• _DATA LISTING_
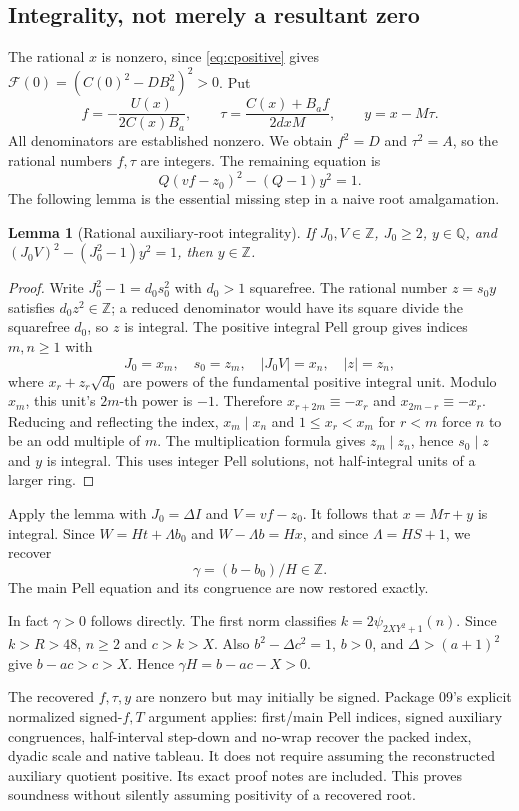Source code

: \documentclass[11 pt]{article}
\newtheorem{lemma}{Lemma}
\begin{document}
\subsection{Integrality, not merely a resultant zero}
The rational $ x $ is nonzero, since \eqref{eq:cpositive} gives
$\mathcal F(0)=(C(0)^2-DB_a^2)^2>0 $. Put
\[
f=-\frac{U(x)}{2 C(x)B_a},\qquad
\tau=\frac{C(x)+B_af}{2 dxM},\qquad y=x-M\tau.
\]
All denominators are established nonzero. We obtain $ f^2=D $ and $\tau^2=A $, so the rational numbers $ f,\tau $ are integers. The remaining equation is
\[
Q(vf-z_0)^2-(Q-1)y^2=1.
\]
The following lemma is the essential missing step in a naive root amalgamation.

\begin{lemma}[Rational auxiliary-root integrality]\label{lem:rational}
If $ J_0,V\in\mathbb Z $, $ J_0\ge 2 $, $ y\in\mathbb Q $, and
$(J_0 V)^2-(J_0^2-1)y^2=1 $, then $ y\in\mathbb Z $.
\end{lemma}
\begin{proof}
Write $ J_0^2-1=d_0 s_0^2 $ with $ d_0>1 $ squarefree. The rational number $ z=s_0 y $ satisfies $ d_0 z^2\in\mathbb Z $; a reduced denominator would have its square divide the squarefree $ d_0 $, so $ z $ is integral. The positive integral Pell group gives indices $ m,n\ge 1 $ with
\[
J_0=x_m,\quad s_0=z_m,\quad |J_0 V|=x_n,\quad |z|=z_n,
\]
where $ x_r+z_r\sqrt{d_0}$ are powers of the fundamental positive integral unit. Modulo $ x_m $, this unit's $2m$-th power is $-1 $. Therefore
$ x_{r+2 m}\equiv-x_r $ and $ x_{2 m-r}\equiv-x_r $.
Reducing and reflecting the index, $ x_m\mid x_n $ and
$ 1\le x_r<x_m $ for $ r<m $ force $ n $ to be an odd multiple of $ m $.
The multiplication formula gives $ z_m\mid z_n $, hence $ s_0\mid z $ and $ y $ is integral. This uses integer Pell solutions, not half-integral units of a larger ring.
\end{proof}
Apply the lemma with $ J_0=\Delta I $ and $ V=vf-z_0 $. It follows that $ x=M\tau+y $ is integral. Since
$ W=Ht+\Lambda b_0 $ and $ W-\Lambda b=Hx $, and since $\Lambda=HS+1 $, we recover
\[
\gamma=(b-b_0)/H\in\mathbb Z.
\]
The main Pell equation and its congruence are now restored exactly.

In fact $\gamma>0 $ follows directly. The first norm classifies
$ k=2\psi_{2 XY^2+1}(n)$. Since $ k>R>48 $, $ n\ge 2 $ and $ c>k>X $.
Also $ b^2-\Delta c^2=1 $, $ b>0 $, and $\Delta>(a+1)^2 $ give
$ b-ac>c>X $. Hence $\gamma H=b-ac-X>0 $.

The recovered $ f,\tau,y $ are nonzero but may initially be signed. Package 09's explicit normalized signed-$ f,T $ argument applies: first/main Pell indices, signed auxiliary congruences, half-interval step-down and no-wrap recover the packed index, dyadic scale and native tableau. It does not require assuming the reconstructed auxiliary quotient positive. Its exact proof notes are included. This proves soundness without silently assuming positivity of a recovered root.
\end{document}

• _EXERCISE DETAILS_
The answer must be the full listing, exact in every line, with the pictures removed.

• _YOUR SOLUTION_
Source code

: \documentclass[11 pt]{article}
\newtheorem{lemma}{Lemma}
\begin{document}
\subsection{Integrality, not merely a resultant zero}
The rational $ x $ is nonzero, since \eqref{eq:cpositive} gives
$\mathcal F(0)=(C(0)^2-DB_a^2)^2>0 $. Put
\[
f=-\frac{U(x)}{2 C(x)B_a},\qquad
\tau=\frac{C(x)+B_af}{2 dxM},\qquad y=x-M\tau.
\]
All denominators are established nonzero. We obtain $ f^2=D $ and $\tau^2=A $, so the rational numbers $ f,\tau $ are integers. The remaining equation is
\[
Q(vf-z_0)^2-(Q-1)y^2=1.
\]
The following lemma is the essential missing step in a naive root amalgamation.

\begin{lemma}[Rational auxiliary-root integrality]\label{lem:rational}
If $ J_0,V\in\mathbb Z $, $ J_0\ge 2 $, $ y\in\mathbb Q $, and
$(J_0 V)^2-(J_0^2-1)y^2=1 $, then $ y\in\mathbb Z $.
\end{lemma}
\begin{proof}
Write $ J_0^2-1=d_0 s_0^2 $ with $ d_0>1 $ squarefree. The rational number $ z=s_0 y $ satisfies $ d_0 z^2\in\mathbb Z $; a reduced denominator would have its square divide the squarefree $ d_0 $, so $ z $ is integral. The positive integral Pell group gives indices $ m,n\ge 1 $ with
\[
J_0=x_m,\quad s_0=z_m,\quad |J_0 V|=x_n,\quad |z|=z_n,
\]
where $ x_r+z_r\sqrt{d_0}$ are powers of the fundamental positive integral unit. Modulo $ x_m $, this unit's $2m$-th power is $-1 $. Therefore
$ x_{r+2 m}\equiv-x_r $ and $ x_{2 m-r}\equiv-x_r $.
Reducing and reflecting the index, $ x_m\mid x_n $ and
$ 1\le x_r<x_m $ for $ r<m $ force $ n $ to be an odd multiple of $ m $.
The multiplication formula gives $ z_m\mid z_n $, hence $ s_0\mid z $ and $ y $ is integral. This uses integer Pell solutions, not half-integral units of a larger ring.
\end{proof}
Apply the lemma with $ J_0=\Delta I $ and $ V=vf-z_0 $. It follows that $ x=M\tau+y $ is integral. Since
$ W=Ht+\Lambda b_0 $ and $ W-\Lambda b=Hx $, and since $\Lambda=HS+1 $, we recover
\[
\gamma=(b-b_0)/H\in\mathbb Z.
\]
The main Pell equation and its congruence are now restored exactly.

In fact $\gamma>0 $ follows directly. The first norm classifies
$ k=2\psi_{2 XY^2+1}(n)$. Since $ k>R>48 $, $ n\ge 2 $ and $ c>k>X $.
Also $ b^2-\Delta c^2=1 $, $ b>0 $, and $\Delta>(a+1)^2 $ give
$ b-ac>c>X $. Hence $\gamma H=b-ac-X>0 $.

The recovered $ f,\tau,y $ are nonzero but may initially be signed. Package 09's explicit normalized signed-$ f,T $ argument applies: first/main Pell indices, signed auxiliary congruences, half-interval step-down and no-wrap recover the packed index, dyadic scale and native tableau. It does not require assuming the reconstructed auxiliary quotient positive. Its exact proof notes are included. This proves soundness without silently assuming positivity of a recovered root.
\end{document}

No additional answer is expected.